(Saved entries)
· · ·
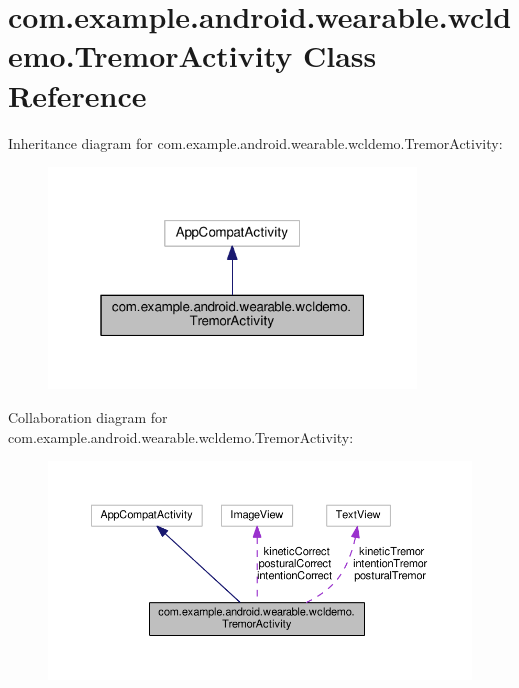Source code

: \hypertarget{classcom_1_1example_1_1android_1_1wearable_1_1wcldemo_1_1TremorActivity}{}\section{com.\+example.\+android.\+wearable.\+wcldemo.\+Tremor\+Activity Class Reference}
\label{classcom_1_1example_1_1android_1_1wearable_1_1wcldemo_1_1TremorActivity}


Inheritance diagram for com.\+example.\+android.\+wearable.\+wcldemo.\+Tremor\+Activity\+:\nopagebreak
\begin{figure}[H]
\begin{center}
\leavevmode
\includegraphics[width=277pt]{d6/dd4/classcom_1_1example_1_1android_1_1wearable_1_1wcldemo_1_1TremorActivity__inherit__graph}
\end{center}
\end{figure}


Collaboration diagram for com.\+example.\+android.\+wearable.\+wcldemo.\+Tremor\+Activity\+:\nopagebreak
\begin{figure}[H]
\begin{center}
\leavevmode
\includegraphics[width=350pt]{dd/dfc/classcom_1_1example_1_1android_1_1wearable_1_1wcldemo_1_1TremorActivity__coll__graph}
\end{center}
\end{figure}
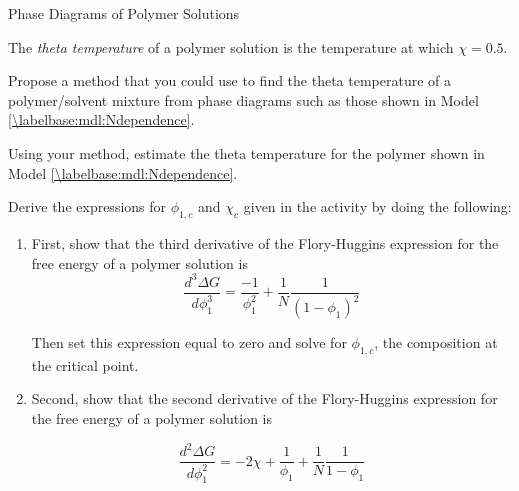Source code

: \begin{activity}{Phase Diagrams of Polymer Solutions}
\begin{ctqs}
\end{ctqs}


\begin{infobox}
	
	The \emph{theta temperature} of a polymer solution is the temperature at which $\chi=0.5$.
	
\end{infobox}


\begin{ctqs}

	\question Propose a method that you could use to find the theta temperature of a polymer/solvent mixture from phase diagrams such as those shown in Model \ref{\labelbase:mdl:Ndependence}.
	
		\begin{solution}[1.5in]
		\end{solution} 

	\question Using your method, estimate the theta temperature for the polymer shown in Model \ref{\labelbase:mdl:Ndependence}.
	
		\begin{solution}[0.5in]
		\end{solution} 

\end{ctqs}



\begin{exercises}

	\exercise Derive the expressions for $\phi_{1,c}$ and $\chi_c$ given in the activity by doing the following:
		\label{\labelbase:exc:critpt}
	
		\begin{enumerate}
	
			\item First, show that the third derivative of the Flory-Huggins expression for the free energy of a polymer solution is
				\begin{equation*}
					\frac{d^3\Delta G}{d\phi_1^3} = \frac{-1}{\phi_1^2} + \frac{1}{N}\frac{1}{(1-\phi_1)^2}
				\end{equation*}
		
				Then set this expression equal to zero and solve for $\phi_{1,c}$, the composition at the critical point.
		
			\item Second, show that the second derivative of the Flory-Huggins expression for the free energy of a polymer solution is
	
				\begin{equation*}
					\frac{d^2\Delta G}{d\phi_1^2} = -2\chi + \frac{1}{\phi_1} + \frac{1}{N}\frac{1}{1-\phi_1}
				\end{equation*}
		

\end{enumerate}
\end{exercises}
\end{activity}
· · ·
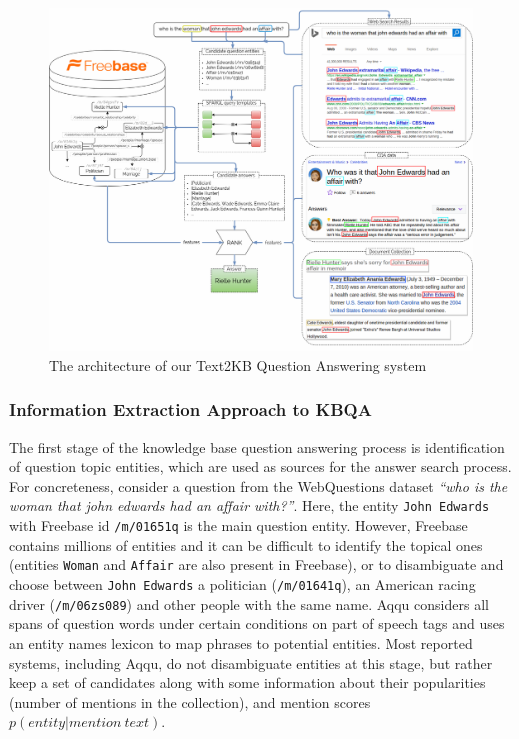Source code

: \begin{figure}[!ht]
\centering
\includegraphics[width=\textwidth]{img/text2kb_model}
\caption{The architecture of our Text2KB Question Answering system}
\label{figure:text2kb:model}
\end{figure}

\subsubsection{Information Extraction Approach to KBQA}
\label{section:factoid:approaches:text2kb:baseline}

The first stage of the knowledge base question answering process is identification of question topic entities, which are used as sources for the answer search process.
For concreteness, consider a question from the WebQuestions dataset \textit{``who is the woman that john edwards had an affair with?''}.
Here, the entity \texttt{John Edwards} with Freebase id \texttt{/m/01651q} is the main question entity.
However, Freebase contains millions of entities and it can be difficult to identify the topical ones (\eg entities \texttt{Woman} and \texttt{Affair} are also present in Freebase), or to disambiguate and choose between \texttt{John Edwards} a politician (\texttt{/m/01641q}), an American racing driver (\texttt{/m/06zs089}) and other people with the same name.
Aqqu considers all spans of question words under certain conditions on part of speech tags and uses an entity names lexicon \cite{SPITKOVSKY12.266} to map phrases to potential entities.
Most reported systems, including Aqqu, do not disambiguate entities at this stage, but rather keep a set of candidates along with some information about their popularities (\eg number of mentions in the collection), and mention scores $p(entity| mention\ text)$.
· · ·
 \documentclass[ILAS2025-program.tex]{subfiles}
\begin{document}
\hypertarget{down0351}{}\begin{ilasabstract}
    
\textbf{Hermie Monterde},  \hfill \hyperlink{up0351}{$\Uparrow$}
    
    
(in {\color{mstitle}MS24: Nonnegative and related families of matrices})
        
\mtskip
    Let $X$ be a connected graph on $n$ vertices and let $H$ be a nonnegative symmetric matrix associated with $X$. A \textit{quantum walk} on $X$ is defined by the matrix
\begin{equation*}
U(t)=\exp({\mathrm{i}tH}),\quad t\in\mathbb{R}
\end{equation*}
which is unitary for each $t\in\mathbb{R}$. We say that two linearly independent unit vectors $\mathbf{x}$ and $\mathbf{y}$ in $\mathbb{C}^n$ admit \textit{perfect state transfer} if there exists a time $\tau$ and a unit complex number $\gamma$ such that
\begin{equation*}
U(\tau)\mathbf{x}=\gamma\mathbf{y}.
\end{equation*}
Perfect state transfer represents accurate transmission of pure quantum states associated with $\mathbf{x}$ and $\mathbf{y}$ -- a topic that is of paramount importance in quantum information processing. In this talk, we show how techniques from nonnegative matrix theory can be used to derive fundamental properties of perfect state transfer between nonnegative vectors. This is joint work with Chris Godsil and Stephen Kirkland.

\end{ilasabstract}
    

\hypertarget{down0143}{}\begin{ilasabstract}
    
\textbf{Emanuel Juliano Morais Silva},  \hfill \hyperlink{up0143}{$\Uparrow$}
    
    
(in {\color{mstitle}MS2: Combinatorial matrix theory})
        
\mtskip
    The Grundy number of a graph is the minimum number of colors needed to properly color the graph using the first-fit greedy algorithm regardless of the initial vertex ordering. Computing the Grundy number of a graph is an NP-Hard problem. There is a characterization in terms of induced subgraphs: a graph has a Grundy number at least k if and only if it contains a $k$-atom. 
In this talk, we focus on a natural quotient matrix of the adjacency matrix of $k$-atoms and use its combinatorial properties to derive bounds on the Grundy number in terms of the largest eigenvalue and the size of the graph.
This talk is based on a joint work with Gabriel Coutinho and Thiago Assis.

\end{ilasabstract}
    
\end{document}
· · ·
Print the lines above from the one with "your method, estimate" through the one with "Then set this", both included, exactly as written and nothing more.

	\question Using your method, estimate the theta temperature for the polymer shown in Model \ref{\labelbase:mdl:Ndependence}.
	
		\begin{solution}[0.5in]
		\end{solution} 

\end{ctqs}



\begin{exercises}

	\exercise Derive the expressions for $\phi_{1,c}$ and $\chi_c$ given in the activity by doing the following:
		\label{\labelbase:exc:critpt}
	
		\begin{enumerate}
	
			\item First, show that the third derivative of the Flory-Huggins expression for the free energy of a polymer solution is
				\begin{equation*}
					\frac{d^3\Delta G}{d\phi_1^3} = \frac{-1}{\phi_1^2} + \frac{1}{N}\frac{1}{(1-\phi_1)^2}
				\end{equation*}
		
				Then set this expression equal to zero and solve for $\phi_{1,c}$, the composition at the critical point.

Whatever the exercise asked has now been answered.